►

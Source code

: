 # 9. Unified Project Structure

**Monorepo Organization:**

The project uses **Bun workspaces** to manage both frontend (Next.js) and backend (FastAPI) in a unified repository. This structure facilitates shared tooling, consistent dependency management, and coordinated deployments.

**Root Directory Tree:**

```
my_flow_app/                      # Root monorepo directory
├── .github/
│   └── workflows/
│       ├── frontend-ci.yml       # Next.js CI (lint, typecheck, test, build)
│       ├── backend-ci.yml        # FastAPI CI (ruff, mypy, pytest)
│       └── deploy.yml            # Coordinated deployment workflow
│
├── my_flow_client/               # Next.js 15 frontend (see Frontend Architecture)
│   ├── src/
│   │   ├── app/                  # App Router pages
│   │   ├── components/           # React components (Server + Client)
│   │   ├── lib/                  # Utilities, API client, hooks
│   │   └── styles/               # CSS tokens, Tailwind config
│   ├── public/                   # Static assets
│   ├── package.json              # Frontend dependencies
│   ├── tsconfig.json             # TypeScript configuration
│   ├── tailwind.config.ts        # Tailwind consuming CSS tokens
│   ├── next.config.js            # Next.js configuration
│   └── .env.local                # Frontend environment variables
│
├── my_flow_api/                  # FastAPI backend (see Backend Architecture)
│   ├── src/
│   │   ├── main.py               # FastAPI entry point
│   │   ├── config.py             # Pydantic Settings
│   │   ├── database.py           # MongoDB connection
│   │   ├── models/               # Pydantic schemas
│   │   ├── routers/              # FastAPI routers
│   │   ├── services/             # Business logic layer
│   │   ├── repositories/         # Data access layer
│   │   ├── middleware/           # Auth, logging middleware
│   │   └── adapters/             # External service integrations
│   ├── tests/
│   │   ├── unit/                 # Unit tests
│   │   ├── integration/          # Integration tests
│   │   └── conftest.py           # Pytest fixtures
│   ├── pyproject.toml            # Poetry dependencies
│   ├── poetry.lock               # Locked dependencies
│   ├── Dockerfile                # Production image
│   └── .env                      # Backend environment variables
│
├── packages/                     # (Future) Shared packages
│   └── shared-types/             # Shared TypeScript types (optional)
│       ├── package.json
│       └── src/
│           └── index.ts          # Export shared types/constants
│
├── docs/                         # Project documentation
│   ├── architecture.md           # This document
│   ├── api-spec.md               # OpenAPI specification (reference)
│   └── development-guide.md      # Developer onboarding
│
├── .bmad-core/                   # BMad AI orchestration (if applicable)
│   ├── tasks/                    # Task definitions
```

◄

## Aim of the exercise
Go through the records and show every line with the string "tests" in it.

## Expected answer
│   ├── tests/
│   │   ├── unit/                 # Unit tests
│   │   ├── integration/          # Integration tests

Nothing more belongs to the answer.